On 17 May 2018, Thorsten Carstensen, Ph.D., visited the Center for German-American Educational History and gave a lecture on "Learning from John Ford: History, Time, and Geography in the Novels of Peter Handke" in our lecture series Public History, Popular History or Historical Edutainment - Representations of German and American History in Theatre, Cinema and Television (Summer Term 2018).

Dr. Carstensen is associate professor of German in the Department of World Languages and Cultures at Indiana University—Purdue University Indianapolis (IUPUI). He holds an M.A. degree from the University of Freiburg (2006) and a Ph.D. degree from New York University (2012). At IUPUI, he teaches courses on modern German and Austrian literature, German cinema, and translation studies.

In his interdisciplinary research on German-language literature, Dr. Carstensen combines a focus on theories and critiques of modernity with an emphasis on the development of the Austrian novel from Adalbert Stifter to the present. His first book, Romanisches Erzählen: Peter Handke und die epische Tradition (Göttingen: Wallstein 2013), investigates Handke’s travelogues against the backdrop of his refashioning of the epic tradition. Its main focus concerns Handke’s appropriation of the forms and imagery of Romanesque architecture and sculpture. By analyzing Handke’s ekphrastic writings on churches in Spain and France, the book brings to the fore key aspects of Handke’s aesthetics, arguing that the author’s narrative strategies serve to establish constellations of meaning that conflate past and present in the mythic image of a longue durée.
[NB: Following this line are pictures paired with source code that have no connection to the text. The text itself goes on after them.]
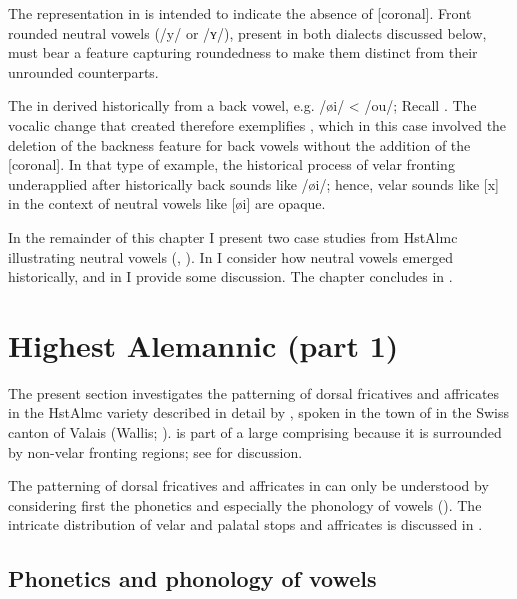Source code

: The representation in  is intended to indicate the absence of [coronal]. Front rounded neutral vowels (/y/ or /ʏ/), present in both dialects discussed below, must bear a feature capturing roundedness to make them distinct from their unrounded counterparts.

The  in  derived historically from a back vowel, e.g. /øi/ < /ou/; Recall . The vocalic change that created  therefore exemplifies , which in this case involved the deletion of the backness feature for back vowels without the addition of the [coronal]. In that type of example, the historical process of velar fronting underapplied after historically back sounds like /øi/; hence, velar sounds like [x] in the context of neutral vowels like [øi] are opaque.

In the remainder of this chapter I present two case studies from HstAlmc illustrating neutral vowels (, ). In  I consider how neutral vowels emerged historically, and in  I provide some discussion. The chapter concludes in .

\section{Highest Alemannic (part 1)}\label{sec:6.2}

The present section investigates the patterning of dorsal fricatives and affricates in the HstAlmc variety described in detail by \citet{Wipf1910}, spoken in the town of  in the Swiss canton of Valais (Wallis; ).  is part of a large  comprising  because it is surrounded by non-velar fronting regions; see  for discussion.

The patterning of dorsal fricatives and affricates in  can only be understood by considering first the phonetics and especially the phonology of vowels (). The intricate distribution of velar and palatal stops and affricates is discussed in .

\subsection{Phonetics and phonology of vowels}\label{sec:6.2.1}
Dr. Carstensen’s other publications include a co-edited volume (Die Literatur der Lebensreform. Kulturkritik und Aufbruchstimmung um 1900, Bielefeld: transcript, 2016; with Marcel Schmid), as well as articles on Hermann Broch, Thomas Bernhard, Ernst Jünger, J.M. Coetzee, and Paul Auster. In addition, he has also published on Hollywood cinema. Currently, he is working on a book manuscript on architectural discourses in modern German-language literature.

The Center for German-American Educational History (CGAEH) and the School of Liberal Arts at IUPUI are working on a close cooperation with each other. In particular, the CGAEH and the IUPUI will seek to establish a student exchange program.